Some of the hardest parts of the compiler are optimization and clear error handling/reporting. If you forego those - because you're testing against a codebase that is already free of things that break compilation and have no particular performance requirements for the generated code - it's a substantially simpler task.

  • Making a basic C compiler, without much error/warn detection and/or optimizations, is as a matter if fact no so difficult. In many Universities is a semester project for 2 to 3 students.

> Building a working C compiler ... is an impossible task

I think you might be thinking of C++

  • I’m not. I’ve been working with C on and off for 30 years.
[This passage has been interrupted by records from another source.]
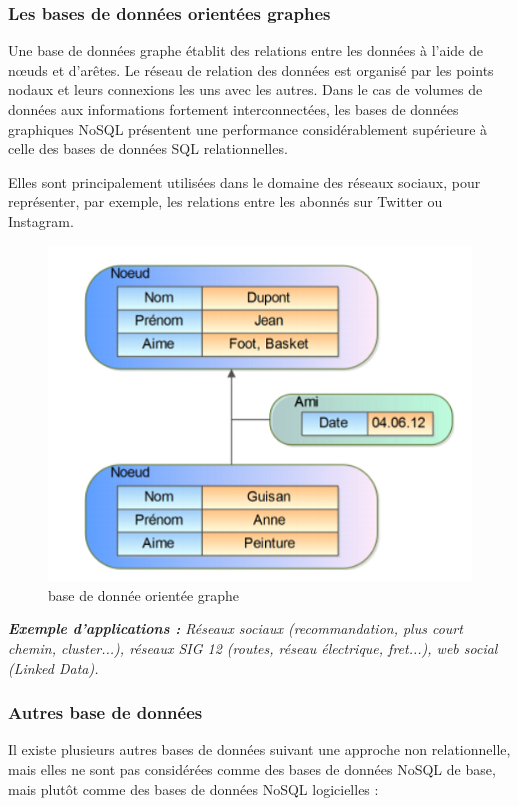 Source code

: \subsubsection{Les bases de données orientées graphes}
Une base de données graphe établit des relations entre les données à l'aide de nœuds et d'arêtes. Le réseau de relation des données est organisé par les points nodaux et leurs connexions les uns avec les autres. Dans le cas de volumes de données aux informations fortement interconnectées, les bases de données graphiques NoSQL présentent une performance considérablement supérieure à celle des bases de données SQL relationnelles. 

Elles sont principalement utilisées dans le domaine des réseaux sociaux, pour représenter, par exemple, les relations entre les abonnés sur Twitter ou Instagram.

\begin{figure}[h]
	\centering
    \includegraphics[scale=0.5]{img/part1/4.6}
    \caption{base de donnée orientée graphe}
\end{figure}

\textit{\textbf{Exemple d'applications :} Réseaux sociaux (recommandation, plus court chemin, cluster...), réseaux SIG 12 (routes, réseau électrique, fret...), web social (Linked Data).}

\subsubsection{Autres base de données}
Il existe plusieurs autres bases de données suivant une approche non relationnelle, mais elles ne sont pas considérées comme des bases de données NoSQL de base, mais plutôt comme des bases de données NoSQL logicielles :

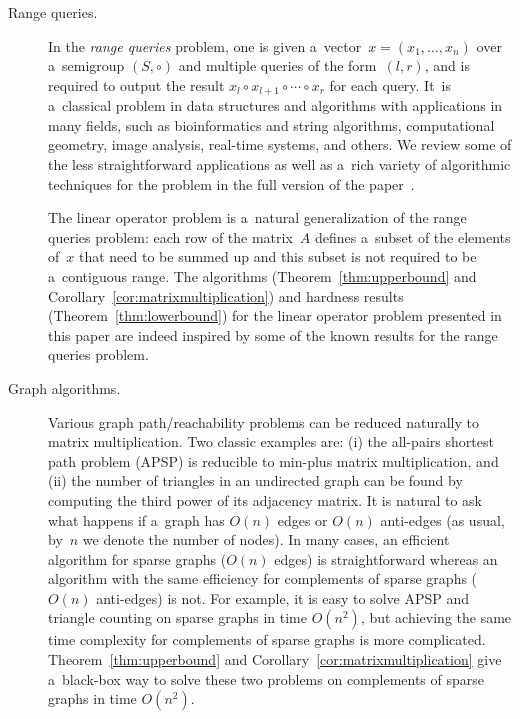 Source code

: \documentclass[review,onefignum,onetabnum]{siamart190516}
\begin{document}
\begin{description}
\item[Range queries.] In the \emph{range queries} problem,
one is given a~vector~$x=(x_1, \dotsc, x_n)$ over a~semigroup $(S, \circ)$ and
multiple queries of the form~$(l,r)$, and is required to
output the result $x_l \circ x_{l+1} \circ \dotsb \circ x_r$
for each query. It~is a~classical problem in data structures and
algorithms with applications in many fields, such as bioinformatics and
string algorithms, computational geometry, image analysis, real-time
systems, and others.
We review some of the less straightforward applications
as well as a~rich variety of algorithmic techniques for the problem in the full version of the paper~\cite{DBLP:journals/eccc/KulikovMMP19}.


The linear operator problem is a~natural generalization of the range queries
problem: each row of the matrix~$A$ defines a~subset of the elements of~$x$
that need to be summed up and this subset is not required to be
a~contiguous range. The algorithms (Theorem~\ref{thm:upperbound} and
Corollary~\ref{cor:matrixmultiplication}) and hardness results
(Theorem~\ref{thm:lowerbound}) for the linear operator problem presented in this
paper are indeed inspired by some of the known results for the range queries
problem.

\item[Graph algorithms.] Various graph path/reachability
problems can be reduced naturally to matrix multiplication.
Two classic examples are: (i) the all-pairs shortest path problem (APSP) is
reducible to min-plus matrix multiplication, and (ii) the number of triangles
in an undirected graph can be found by computing the third power of its
adjacency matrix.
It is natural to ask what happens if
a~graph has $O(n)$ edges or $O(n)$ anti-edges
(as usual, by~$n$ we denote the number of nodes).
In many cases, an efficient algorithm
for sparse graphs ($O(n)$ edges) is straightforward
whereas an algorithm with the same efficiency
for complements of sparse graphs ($O(n)$ anti-edges) is not. For
example, it is easy to solve APSP and triangle counting on sparse graphs in
time $O(n^2)$, but achieving the same time complexity for complements of sparse
graphs is more complicated.
Theorem~\ref{thm:upperbound} and Corollary~\ref{cor:matrixmultiplication} give a~black-box way to solve these two problems on complements of sparse graphs in time $O(n^2)$.


\end{description}
\end{document}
Linux requires GNU extensions beyond standard C. Once you get the basics done, there’s still a lot more work to do. Compiling a trivial program might work. But you’ll hit an edge case or 50 in the millions of lines in Linux.

    I also should’ve qualified my message with “in 2 weeks”, or even “in 2 months.” Given more time it’s obviously possible for more people.

Interesting, why impossible? We studied compiler construction at uni. I might have to dig out a few books, but I’m confident I could write one. I can’t imagine anyone on my course of 120 nerds being unable to do this.

  • You are underestimating the complexity of the task so do other people on the thread. It's not trivial to implement a working C compiler very much so to implement the one that proves its worth by successfully compiling one of the largest open-source code repositories ever, which btw is not even a plain ISO C dialect.

    • They did bot compile the whole linux, mind you, just an absolute minimal kernel.

      Doing a real compiler to be used by humans is difficult. Doing a compiler that “gets the thing done” is a different thing.